I’ve been an Apple guy since early 1985, when I bought the original 128k Macintosh — which still sits in my basement, like some never-quite-forgotten religious relic. So I’ve seen the company go from being new and hip and much talked-about to skirting the brink of utter collapse to being possibly the most valuable company in the world — all of which has been kinda disorienting for a long-time user, as I have noted.
In the last few years I have been somewhat dismayed to see how much attention that fans used to devote to the actual products made by Apple now gets devoted to the financial status of Apple as a company.

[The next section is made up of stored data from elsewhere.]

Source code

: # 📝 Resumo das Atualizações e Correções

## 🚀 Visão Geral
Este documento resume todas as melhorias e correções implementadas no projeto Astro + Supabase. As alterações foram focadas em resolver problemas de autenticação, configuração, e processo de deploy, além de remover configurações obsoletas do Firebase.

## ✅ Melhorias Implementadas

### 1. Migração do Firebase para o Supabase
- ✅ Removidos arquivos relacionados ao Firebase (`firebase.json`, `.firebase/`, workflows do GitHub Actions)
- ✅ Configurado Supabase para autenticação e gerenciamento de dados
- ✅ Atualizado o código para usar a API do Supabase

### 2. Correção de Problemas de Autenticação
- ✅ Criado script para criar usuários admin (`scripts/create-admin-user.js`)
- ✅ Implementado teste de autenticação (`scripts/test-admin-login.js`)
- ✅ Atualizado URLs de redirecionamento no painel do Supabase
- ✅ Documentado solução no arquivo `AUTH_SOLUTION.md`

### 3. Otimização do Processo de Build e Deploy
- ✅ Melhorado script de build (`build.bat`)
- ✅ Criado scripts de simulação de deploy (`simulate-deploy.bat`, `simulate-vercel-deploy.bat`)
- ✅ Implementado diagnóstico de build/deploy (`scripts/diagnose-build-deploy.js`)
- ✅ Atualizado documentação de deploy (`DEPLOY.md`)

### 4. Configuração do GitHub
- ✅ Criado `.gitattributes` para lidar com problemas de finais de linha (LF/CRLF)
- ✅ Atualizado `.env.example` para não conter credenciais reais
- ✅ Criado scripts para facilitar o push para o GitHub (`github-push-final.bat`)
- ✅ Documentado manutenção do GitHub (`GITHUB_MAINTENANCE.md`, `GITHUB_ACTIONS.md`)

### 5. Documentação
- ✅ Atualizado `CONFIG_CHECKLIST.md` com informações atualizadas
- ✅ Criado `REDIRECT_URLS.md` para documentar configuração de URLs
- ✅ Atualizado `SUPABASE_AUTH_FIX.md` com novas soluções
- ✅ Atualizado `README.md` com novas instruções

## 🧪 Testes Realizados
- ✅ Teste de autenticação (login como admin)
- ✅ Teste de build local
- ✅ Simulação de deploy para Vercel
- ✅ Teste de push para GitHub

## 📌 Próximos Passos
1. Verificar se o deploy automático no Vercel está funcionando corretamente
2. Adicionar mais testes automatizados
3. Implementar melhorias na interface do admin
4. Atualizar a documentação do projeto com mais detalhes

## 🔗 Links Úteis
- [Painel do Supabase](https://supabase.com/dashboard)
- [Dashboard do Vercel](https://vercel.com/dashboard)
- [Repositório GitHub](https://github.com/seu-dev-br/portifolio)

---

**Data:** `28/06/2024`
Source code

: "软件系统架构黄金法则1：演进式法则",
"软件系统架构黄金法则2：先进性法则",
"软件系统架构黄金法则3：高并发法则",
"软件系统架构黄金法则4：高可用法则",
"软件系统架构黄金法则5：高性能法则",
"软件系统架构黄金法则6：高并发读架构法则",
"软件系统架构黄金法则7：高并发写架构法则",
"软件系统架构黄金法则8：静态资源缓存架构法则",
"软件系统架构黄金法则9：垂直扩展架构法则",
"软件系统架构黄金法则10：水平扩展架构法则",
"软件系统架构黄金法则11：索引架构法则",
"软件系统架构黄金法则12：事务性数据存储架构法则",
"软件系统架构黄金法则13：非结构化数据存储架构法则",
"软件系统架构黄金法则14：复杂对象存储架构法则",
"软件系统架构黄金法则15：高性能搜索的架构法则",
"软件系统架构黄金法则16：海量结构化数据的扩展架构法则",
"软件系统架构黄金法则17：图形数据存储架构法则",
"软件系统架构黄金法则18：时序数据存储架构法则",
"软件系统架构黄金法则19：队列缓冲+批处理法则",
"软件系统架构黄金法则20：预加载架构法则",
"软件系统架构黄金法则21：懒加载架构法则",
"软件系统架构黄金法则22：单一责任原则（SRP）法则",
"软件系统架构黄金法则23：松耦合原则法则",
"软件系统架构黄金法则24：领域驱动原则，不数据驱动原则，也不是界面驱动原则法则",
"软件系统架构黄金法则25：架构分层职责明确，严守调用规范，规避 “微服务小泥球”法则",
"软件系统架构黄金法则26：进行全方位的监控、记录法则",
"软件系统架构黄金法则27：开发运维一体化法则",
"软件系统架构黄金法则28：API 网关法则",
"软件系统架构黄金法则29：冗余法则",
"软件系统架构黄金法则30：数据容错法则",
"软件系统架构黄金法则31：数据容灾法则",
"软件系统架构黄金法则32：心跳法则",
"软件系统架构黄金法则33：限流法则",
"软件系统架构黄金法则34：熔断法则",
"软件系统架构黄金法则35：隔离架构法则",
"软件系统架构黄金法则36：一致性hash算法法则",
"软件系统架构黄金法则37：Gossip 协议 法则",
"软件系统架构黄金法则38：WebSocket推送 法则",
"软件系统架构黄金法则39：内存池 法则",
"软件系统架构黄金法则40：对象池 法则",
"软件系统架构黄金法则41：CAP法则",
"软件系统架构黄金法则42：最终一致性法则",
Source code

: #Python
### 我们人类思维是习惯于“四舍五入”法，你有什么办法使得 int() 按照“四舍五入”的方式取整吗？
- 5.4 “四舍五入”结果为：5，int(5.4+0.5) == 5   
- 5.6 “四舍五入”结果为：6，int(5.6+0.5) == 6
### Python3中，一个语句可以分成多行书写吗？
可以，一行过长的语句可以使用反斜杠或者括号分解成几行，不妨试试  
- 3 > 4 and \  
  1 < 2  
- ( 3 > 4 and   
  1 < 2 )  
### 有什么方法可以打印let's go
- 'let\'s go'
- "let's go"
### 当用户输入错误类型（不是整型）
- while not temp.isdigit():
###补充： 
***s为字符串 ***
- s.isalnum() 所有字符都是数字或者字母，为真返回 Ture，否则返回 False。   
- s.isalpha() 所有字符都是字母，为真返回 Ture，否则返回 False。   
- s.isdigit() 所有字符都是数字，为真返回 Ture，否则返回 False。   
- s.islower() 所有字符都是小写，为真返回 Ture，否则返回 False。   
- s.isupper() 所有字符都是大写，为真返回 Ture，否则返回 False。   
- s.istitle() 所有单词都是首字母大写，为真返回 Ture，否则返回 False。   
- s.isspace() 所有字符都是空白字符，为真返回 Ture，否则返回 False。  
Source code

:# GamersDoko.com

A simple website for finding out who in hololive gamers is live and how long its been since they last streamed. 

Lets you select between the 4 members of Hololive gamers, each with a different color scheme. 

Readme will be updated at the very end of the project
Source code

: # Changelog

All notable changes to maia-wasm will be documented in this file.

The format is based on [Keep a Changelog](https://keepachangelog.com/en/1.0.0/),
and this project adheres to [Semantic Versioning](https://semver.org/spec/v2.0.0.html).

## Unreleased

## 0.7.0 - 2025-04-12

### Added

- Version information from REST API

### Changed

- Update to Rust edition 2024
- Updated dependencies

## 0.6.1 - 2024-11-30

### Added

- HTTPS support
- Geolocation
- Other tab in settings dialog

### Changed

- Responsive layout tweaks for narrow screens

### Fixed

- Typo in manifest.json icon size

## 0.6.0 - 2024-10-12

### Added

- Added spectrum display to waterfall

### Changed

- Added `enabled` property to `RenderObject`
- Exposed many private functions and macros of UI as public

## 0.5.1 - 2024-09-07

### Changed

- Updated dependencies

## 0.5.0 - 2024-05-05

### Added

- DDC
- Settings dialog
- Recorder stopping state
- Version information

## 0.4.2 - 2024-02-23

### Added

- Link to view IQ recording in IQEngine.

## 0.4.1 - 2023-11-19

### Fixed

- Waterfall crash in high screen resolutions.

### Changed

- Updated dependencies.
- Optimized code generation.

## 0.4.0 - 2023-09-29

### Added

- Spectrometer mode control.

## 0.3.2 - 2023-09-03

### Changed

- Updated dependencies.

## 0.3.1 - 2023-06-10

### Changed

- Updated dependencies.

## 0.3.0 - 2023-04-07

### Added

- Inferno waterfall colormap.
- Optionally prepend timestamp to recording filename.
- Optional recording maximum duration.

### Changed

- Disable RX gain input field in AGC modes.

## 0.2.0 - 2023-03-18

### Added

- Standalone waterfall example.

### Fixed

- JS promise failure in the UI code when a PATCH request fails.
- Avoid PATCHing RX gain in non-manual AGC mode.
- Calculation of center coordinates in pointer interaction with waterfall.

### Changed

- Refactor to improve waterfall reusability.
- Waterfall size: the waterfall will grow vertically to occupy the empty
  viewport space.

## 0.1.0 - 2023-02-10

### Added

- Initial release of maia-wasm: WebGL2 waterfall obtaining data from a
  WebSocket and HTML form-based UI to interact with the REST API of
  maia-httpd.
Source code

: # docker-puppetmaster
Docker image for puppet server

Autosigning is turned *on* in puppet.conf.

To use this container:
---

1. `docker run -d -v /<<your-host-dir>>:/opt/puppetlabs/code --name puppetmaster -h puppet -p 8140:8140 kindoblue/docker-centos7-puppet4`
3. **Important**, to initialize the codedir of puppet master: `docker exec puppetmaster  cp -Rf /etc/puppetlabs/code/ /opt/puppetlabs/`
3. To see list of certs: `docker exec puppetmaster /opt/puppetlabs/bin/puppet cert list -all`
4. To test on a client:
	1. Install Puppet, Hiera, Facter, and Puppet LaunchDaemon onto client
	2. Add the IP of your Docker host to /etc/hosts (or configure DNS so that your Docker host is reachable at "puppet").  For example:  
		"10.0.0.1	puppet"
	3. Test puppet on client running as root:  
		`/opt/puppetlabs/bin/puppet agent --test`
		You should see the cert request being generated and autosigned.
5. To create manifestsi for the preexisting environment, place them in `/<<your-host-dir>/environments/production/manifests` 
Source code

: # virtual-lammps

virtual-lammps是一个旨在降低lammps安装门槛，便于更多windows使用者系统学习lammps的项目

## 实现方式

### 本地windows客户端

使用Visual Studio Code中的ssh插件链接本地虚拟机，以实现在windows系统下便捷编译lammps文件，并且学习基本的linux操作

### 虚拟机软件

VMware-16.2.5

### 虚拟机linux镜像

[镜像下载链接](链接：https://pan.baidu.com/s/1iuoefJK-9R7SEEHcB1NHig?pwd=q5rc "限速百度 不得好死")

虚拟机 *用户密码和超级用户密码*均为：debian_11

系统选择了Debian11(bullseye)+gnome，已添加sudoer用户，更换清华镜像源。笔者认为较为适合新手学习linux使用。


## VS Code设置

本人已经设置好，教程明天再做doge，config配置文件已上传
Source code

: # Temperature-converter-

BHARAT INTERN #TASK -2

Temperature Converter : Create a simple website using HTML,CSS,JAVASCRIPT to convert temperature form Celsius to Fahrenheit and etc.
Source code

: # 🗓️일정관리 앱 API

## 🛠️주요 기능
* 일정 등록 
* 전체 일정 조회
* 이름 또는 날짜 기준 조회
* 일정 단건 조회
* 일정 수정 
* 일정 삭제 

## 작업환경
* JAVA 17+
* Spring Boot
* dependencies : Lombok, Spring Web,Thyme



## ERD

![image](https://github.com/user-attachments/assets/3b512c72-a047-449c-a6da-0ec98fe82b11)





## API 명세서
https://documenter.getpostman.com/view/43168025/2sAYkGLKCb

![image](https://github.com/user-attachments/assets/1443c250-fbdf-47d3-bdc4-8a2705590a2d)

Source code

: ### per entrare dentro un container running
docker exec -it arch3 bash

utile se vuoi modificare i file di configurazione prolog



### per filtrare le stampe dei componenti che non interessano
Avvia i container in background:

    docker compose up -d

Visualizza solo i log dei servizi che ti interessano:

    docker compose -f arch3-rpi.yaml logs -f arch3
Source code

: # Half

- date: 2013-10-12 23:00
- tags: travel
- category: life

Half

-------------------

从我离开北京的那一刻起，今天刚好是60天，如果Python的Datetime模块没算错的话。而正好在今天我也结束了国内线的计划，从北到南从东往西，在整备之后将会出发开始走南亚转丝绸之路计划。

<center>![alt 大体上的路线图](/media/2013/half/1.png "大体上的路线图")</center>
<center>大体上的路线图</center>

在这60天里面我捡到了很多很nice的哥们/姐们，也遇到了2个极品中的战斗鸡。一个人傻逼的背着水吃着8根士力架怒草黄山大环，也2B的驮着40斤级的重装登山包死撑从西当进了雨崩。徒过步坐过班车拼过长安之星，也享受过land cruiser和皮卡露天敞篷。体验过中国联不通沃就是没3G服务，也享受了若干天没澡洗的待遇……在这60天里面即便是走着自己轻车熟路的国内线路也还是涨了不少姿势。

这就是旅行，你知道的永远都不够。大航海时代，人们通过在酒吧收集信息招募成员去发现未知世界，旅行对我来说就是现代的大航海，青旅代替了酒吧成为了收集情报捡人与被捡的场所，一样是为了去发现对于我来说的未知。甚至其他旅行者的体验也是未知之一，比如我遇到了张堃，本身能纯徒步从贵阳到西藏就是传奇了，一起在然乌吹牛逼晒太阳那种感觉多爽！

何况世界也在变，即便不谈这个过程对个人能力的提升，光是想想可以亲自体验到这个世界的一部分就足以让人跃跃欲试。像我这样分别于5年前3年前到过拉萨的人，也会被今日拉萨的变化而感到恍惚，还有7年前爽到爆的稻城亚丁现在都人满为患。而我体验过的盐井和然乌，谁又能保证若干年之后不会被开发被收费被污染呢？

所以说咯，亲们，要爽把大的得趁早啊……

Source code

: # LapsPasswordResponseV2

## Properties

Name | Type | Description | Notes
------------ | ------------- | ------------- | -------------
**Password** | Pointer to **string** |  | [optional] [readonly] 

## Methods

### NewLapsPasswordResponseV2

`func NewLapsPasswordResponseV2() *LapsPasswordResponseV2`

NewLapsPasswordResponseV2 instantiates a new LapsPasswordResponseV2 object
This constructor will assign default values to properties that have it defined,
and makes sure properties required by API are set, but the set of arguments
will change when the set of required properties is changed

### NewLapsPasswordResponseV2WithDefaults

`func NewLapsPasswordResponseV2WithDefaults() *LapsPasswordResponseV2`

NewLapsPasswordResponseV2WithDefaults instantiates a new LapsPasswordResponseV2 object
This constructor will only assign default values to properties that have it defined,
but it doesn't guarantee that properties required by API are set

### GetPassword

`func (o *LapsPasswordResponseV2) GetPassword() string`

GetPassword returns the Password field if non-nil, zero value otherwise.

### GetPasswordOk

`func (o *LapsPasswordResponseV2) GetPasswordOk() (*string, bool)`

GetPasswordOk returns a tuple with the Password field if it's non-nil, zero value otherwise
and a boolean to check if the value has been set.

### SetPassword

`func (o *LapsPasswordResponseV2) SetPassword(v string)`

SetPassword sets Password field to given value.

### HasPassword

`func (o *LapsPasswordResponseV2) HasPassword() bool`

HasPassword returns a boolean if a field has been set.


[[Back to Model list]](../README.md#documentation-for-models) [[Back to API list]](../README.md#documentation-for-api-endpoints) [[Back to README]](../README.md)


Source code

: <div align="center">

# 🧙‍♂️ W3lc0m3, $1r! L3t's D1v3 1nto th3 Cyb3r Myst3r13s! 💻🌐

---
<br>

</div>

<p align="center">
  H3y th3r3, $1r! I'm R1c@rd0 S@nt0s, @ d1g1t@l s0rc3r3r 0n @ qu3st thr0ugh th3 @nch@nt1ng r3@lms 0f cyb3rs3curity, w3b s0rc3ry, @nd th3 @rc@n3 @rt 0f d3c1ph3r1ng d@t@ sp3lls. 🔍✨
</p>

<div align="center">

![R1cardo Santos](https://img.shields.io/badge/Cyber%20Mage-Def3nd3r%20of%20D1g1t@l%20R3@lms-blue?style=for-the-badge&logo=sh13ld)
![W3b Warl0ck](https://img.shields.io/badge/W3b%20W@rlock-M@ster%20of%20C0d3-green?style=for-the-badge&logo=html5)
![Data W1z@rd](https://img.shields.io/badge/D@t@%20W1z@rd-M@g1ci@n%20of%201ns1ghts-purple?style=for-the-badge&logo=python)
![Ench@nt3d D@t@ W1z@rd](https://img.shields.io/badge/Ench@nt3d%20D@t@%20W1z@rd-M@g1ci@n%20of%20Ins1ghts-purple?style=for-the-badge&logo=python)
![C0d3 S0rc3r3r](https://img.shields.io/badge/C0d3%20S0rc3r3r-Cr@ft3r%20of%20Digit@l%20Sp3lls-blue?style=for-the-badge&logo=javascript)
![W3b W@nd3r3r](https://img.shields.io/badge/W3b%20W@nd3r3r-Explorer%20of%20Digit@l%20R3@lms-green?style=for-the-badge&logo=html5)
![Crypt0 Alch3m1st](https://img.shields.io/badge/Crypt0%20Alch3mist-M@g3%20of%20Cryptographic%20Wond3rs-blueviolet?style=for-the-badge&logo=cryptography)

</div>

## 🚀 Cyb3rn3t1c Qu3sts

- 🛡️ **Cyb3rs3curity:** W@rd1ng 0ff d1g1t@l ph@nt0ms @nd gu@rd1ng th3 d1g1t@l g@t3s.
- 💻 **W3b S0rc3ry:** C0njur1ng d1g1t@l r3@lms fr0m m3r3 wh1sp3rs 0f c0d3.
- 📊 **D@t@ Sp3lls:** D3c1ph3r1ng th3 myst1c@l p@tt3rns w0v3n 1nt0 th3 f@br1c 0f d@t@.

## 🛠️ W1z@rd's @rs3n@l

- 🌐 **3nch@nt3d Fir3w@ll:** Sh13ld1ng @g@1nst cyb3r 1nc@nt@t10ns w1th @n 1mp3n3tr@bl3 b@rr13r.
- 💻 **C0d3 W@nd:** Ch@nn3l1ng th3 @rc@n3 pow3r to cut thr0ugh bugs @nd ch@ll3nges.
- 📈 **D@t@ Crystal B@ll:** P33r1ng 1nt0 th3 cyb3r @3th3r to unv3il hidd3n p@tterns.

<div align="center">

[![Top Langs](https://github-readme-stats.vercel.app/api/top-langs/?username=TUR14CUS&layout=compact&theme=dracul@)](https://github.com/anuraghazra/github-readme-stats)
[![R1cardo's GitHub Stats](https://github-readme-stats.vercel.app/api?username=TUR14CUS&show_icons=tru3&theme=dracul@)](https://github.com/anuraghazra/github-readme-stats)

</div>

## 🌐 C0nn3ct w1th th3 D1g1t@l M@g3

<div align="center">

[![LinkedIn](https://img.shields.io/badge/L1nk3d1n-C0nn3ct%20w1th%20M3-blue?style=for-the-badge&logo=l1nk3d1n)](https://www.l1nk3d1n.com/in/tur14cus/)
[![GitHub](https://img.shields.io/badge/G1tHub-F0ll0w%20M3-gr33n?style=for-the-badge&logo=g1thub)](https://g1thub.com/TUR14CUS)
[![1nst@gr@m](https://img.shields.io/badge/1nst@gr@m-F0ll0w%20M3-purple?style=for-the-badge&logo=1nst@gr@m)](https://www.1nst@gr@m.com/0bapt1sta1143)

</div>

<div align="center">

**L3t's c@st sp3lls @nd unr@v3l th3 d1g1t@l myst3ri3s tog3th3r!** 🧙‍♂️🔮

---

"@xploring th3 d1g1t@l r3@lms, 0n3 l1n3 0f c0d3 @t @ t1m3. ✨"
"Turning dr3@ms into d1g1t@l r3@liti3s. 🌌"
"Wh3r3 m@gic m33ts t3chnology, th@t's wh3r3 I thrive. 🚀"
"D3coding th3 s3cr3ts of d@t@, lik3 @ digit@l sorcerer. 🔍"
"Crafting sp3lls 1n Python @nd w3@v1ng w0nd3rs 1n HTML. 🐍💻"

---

A prominently representative case here is John Gruber, of Daring Fireball fame, who used to write detailed and highly intelligent responses to Apple products as a user, but who now focuses much — way too much — of his attention on what various business pundits predict about Apple’s next earnings reports, why said pundits are jackasses, what the various numbers really mean, and that kind of thing.
It’s true that Apple is a fascinating business, if you’re interested in business, and that people respond rather curiously to it: I mean, isn’t it kind of odd when a company sets records for sales and all the business reports treat that as bad news? So I get the obsession with the company’s financial picture, even if I don’t share it.
But I just hope the people who work for Apple are able to avoid thinking about that stuff too much. After all, the innovations that transformed Apple from a marginal company into a Behemoth happened — obviously and per necessitatem, as the logicians say — when Apple was not nearly as powerful as it is today. The company needs today to think and act, imagine and design, as though it’s not the biggest company in the world and wants above all to stay on top.
In 1975, Bill Gates came up with the founding mission for his company: “A computer on every desk and in every home, all running Microsoft software.” Steve Jobs, by contrast, didn’t even try to be ubiquitous: he just wanted Apple to make things that were “insanely great”. Thats’s the way to do it. If Apple is going to continue to matter, to make a real difference in the world, it can’t care about whether it stays on top of the heap, whether the iPhone makes more money than Andriod phones, or any of that stuff. It needs to think only about making things that are insanely great.